L’église locale devant Dieu, n’est ni plus large, ni plus petit qu’une ville. Et il se trouve que la grâce collective ne dépassera pas la situation globale sur ce fondement scripturaire. Les hommes ont beau dévié des normes, et établir leur tradition, le gouvernement divin ne leurs obéit pas.

Nous pouvons bâtir des tours en grand nombre (les dénominations) à la manière de Babel (Babylone), comme font les hommes dans le monde (le rayonnement de Babylone). L’ordre divin, sous condition duquel l’église locale est édifiée, ne change pas : c’est nous, qui devons nous soumettre en repentance.

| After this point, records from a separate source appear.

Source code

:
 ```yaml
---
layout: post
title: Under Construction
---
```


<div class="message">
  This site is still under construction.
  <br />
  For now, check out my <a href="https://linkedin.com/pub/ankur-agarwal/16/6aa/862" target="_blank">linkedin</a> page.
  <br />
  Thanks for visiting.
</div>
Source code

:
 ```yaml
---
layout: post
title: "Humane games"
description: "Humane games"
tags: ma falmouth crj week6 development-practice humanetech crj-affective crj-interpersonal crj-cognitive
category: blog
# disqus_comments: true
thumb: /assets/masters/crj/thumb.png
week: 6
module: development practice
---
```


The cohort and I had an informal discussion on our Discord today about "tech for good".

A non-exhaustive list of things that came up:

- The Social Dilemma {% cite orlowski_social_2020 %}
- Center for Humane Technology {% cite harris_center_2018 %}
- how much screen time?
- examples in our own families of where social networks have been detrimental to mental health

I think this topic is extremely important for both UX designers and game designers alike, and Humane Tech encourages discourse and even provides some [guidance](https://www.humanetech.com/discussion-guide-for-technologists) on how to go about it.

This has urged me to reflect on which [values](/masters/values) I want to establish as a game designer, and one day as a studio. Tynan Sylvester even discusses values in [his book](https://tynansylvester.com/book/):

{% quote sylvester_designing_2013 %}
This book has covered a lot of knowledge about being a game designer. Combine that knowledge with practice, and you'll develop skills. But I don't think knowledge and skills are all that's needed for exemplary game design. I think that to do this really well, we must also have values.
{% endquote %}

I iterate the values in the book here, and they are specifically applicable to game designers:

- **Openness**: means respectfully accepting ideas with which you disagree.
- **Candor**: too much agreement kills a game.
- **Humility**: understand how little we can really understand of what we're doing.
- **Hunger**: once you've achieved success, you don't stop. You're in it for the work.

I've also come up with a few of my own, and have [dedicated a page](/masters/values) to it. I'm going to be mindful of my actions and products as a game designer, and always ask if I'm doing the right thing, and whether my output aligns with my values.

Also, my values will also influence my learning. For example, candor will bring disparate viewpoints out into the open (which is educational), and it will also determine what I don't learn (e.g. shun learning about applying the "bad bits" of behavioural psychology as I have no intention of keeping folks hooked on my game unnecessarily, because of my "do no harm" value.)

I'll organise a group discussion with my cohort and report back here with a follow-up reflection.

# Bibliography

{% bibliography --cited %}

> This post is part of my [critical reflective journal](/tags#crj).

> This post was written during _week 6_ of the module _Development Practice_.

Pour quiconque se soumet individuellement, le signe du milieu ne disparaît pas forcément. Vous pouvez connaître la vérité et être zélé pour la justice, mais vous n’échapperez pas, seul, aux tentations. Ce que Dieu veut, et qui notre forteresse contre l’influence du monde, c’est l’église recouvrée. Cette église est la gloire qui s’édifie jusqu’au parachèvement, la muraille de la Nouvelle Jérusalem.

Nous serons récompensés pour notre travail, mais le témoignage glorieux dépend du sacerdoce. Que Dieu nous fasse miséricorde pour le jour de Jésus-Christ notre Seigneur, Amen.